═══ DATA FOR THIS EXERCISE

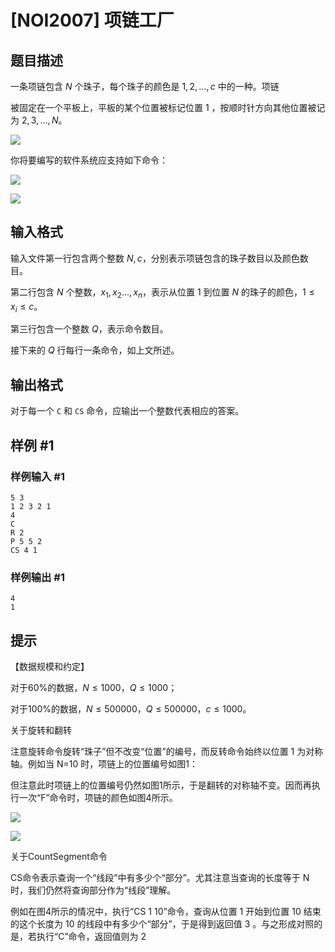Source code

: # [NOI2007] 项链工厂

## 题目描述

一条项链包含 $N$ 个珠子，每个珠子的颜色是 $1,2,…,c$ 中的一种。项链

被固定在一个平板上，平板的某个位置被标记位置 $1$ ，按顺时针方向其他位置被记为 $2,3,…,N$。

 ![](https://cdn.luogu.com.cn/upload/pic/13560.png) 

你将要编写的软件系统应支持如下命令：

 ![](https://cdn.luogu.com.cn/upload/pic/13561.png) 

![](https://cdn.luogu.com.cn/upload/pic/13562.png)


## 输入格式

输入文件第一行包含两个整数 $N, c$，分别表示项链包含的珠子数目以及颜色数目。

第二行包含 $N$ 个整数，$x_1, x_2…, x_n$，表示从位置 $1$ 到位置 $N$ 的珠子的颜色，$1 \le x_i \le c$。

第三行包含一个整数 $Q$，表示命令数目。

接下来的 $Q$ 行每行一条命令，如上文所述。


## 输出格式

对于每一个 ``C`` 和 ``CS`` 命令，应输出一个整数代表相应的答案。


## 样例 #1

### 样例输入 #1
```
5 3
1 2 3 2 1
4
C
R 2
P 5 5 2
CS 4 1
```

### 样例输出 #1

```
4
1
```

## 提示

【数据规模和约定】

对于60%的数据，$N \le 1000$，$Q \le 1000$；

对于100%的数据，$N \le 500000$，$Q \le 500000$，$c \le 1000$。

关于旋转和翻转


注意旋转命令旋转“珠子”但不改变“位置”的编号，而反转命令始终以位置 1 为对称轴。例如当 N=10 时，项链上的位置编号如图1：


但注意此时项链上的位置编号仍然如图1所示，于是翻转的对称轴不变。因而再执行一次“F”命令时，项链的颜色如图4所示。

 ![](https://cdn.luogu.com.cn/upload/pic/13244.png) 

 ![](https://cdn.luogu.com.cn/upload/pic/13245.png) 

关于CountSegment命令


CS命令表示查询一个“线段”中有多少个“部分”。尤其注意当查询的长度等于 N 时，我们仍然将查询部分作为“线段”理解。


例如在图4所示的情况中，执行“CS 1 10”命令，查询从位置 1 开始到位置 10 结束的这个长度为 10 的线段中有多少个“部分”，于是得到返回值 3 。与之形成对照的是，若执行“C”命令，返回值则为 2

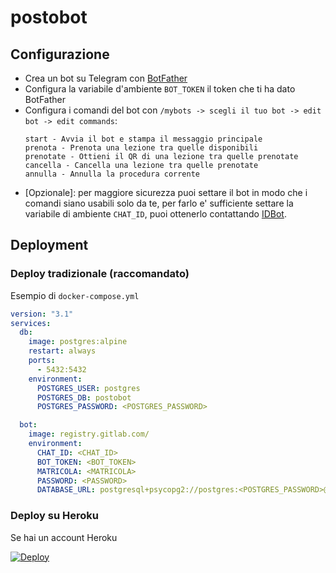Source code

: # postobot

## Configurazione
+ Crea un bot su Telegram con [BotFather](https://t.me/botfather)
+ Configura la variabile d'ambiente `BOT_TOKEN` il token che ti ha dato BotFather
+ Configura i comandi del bot con `/mybots -> scegli il tuo bot -> edit bot -> edit commands`:
  ```
  start - Avvia il bot e stampa il messaggio principale
  prenota - Prenota una lezione tra quelle disponibili
  prenotate - Ottieni il QR di una lezione tra quelle prenotate
  cancella - Cancella una lezione tra quelle prenotate
  annulla - Annulla la procedura corrente
  ```
+ \[Opzionale\]: per maggiore sicurezza puoi settare il bot in modo che i comandi siano usabili solo da te, per farlo e' sufficiente settare la variabile di ambiente `CHAT_ID`, puoi ottenerlo contattando [IDBot](http://t.me/myidbot).

## Deployment

### Deploy tradizionale (raccomandato)

Esempio di  `docker-compose.yml`
```yml
version: "3.1"
services:
  db:
    image: postgres:alpine
    restart: always
    ports:
      - 5432:5432
    environment:
      POSTGRES_USER: postgres
      POSTGRES_DB: postobot
      POSTGRES_PASSWORD: <POSTGRES_PASSWORD>

  bot:
    image: registry.gitlab.com/
    environment:
      CHAT_ID: <CHAT_ID>
      BOT_TOKEN: <BOT_TOKEN>
      MATRICOLA: <MATRICOLA>
      PASSWORD: <PASSWORD>
      DATABASE_URL: postgresql+psycopg2://postgres:<POSTGRES_PASSWORD>@db/postobot
```

### Deploy su Heroku

Se hai un account Heroku

[![Deploy](https://www.herokucdn.com/deploy/button.svg)](https://heroku.com/deploy)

══════

▸ **WORK TASK**
Each entry above should be returned exactly as written, minus its pictures.

▸ **SOLVED EXERCISE**
Source code

: # [NOI2007] 项链工厂

## 题目描述

一条项链包含 $N$ 个珠子，每个珠子的颜色是 $1,2,…,c$ 中的一种。项链

被固定在一个平板上，平板的某个位置被标记位置 $1$ ，按顺时针方向其他位置被记为 $2,3,…,N$。

 ![](https://cdn.luogu.com.cn/upload/pic/13560.png) 

你将要编写的软件系统应支持如下命令：

 ![](https://cdn.luogu.com.cn/upload/pic/13561.png) 

![](https://cdn.luogu.com.cn/upload/pic/13562.png)


## 输入格式

输入文件第一行包含两个整数 $N, c$，分别表示项链包含的珠子数目以及颜色数目。

第二行包含 $N$ 个整数，$x_1, x_2…, x_n$，表示从位置 $1$ 到位置 $N$ 的珠子的颜色，$1 \le x_i \le c$。

第三行包含一个整数 $Q$，表示命令数目。

接下来的 $Q$ 行每行一条命令，如上文所述。


## 输出格式

对于每一个 ``C`` 和 ``CS`` 命令，应输出一个整数代表相应的答案。


## 样例 #1

### 样例输入 #1
```
5 3
1 2 3 2 1
4
C
R 2
P 5 5 2
CS 4 1
```

### 样例输出 #1

```
4
1
```

## 提示

【数据规模和约定】

对于60%的数据，$N \le 1000$，$Q \le 1000$；

对于100%的数据，$N \le 500000$，$Q \le 500000$，$c \le 1000$。

关于旋转和翻转


注意旋转命令旋转“珠子”但不改变“位置”的编号，而反转命令始终以位置 1 为对称轴。例如当 N=10 时，项链上的位置编号如图1：


但注意此时项链上的位置编号仍然如图1所示，于是翻转的对称轴不变。因而再执行一次“F”命令时，项链的颜色如图4所示。

 ![](https://cdn.luogu.com.cn/upload/pic/13244.png) 

 ![](https://cdn.luogu.com.cn/upload/pic/13245.png) 

关于CountSegment命令


CS命令表示查询一个“线段”中有多少个“部分”。尤其注意当查询的长度等于 N 时，我们仍然将查询部分作为“线段”理解。


例如在图4所示的情况中，执行“CS 1 10”命令，查询从位置 1 开始到位置 10 结束的这个长度为 10 的线段中有多少个“部分”，于是得到返回值 3 。与之形成对照的是，若执行“C”命令，返回值则为 2

Source code

: # postobot

## Configurazione
+ Crea un bot su Telegram con [BotFather](https://t.me/botfather)
+ Configura la variabile d'ambiente `BOT_TOKEN` il token che ti ha dato BotFather
+ Configura i comandi del bot con `/mybots -> scegli il tuo bot -> edit bot -> edit commands`:
  ```
  start - Avvia il bot e stampa il messaggio principale
  prenota - Prenota una lezione tra quelle disponibili
  prenotate - Ottieni il QR di una lezione tra quelle prenotate
  cancella - Cancella una lezione tra quelle prenotate
  annulla - Annulla la procedura corrente
  ```
+ \[Opzionale\]: per maggiore sicurezza puoi settare il bot in modo che i comandi siano usabili solo da te, per farlo e' sufficiente settare la variabile di ambiente `CHAT_ID`, puoi ottenerlo contattando [IDBot](http://t.me/myidbot).

## Deployment

### Deploy tradizionale (raccomandato)

Esempio di  `docker-compose.yml`
```yml
version: "3.1"
services:
  db:
    image: postgres:alpine
    restart: always
    ports:
      - 5432:5432
    environment:
      POSTGRES_USER: postgres
      POSTGRES_DB: postobot
      POSTGRES_PASSWORD: <POSTGRES_PASSWORD>

  bot:
    image: registry.gitlab.com/
    environment:
      CHAT_ID: <CHAT_ID>
      BOT_TOKEN: <BOT_TOKEN>
      MATRICOLA: <MATRICOLA>
      PASSWORD: <PASSWORD>
      DATABASE_URL: postgresql+psycopg2://postgres:<POSTGRES_PASSWORD>@db/postobot
```

### Deploy su Heroku

Se hai un account Heroku

[![Deploy](https://www.herokucdn.com/deploy/button.svg)](https://heroku.com/deploy)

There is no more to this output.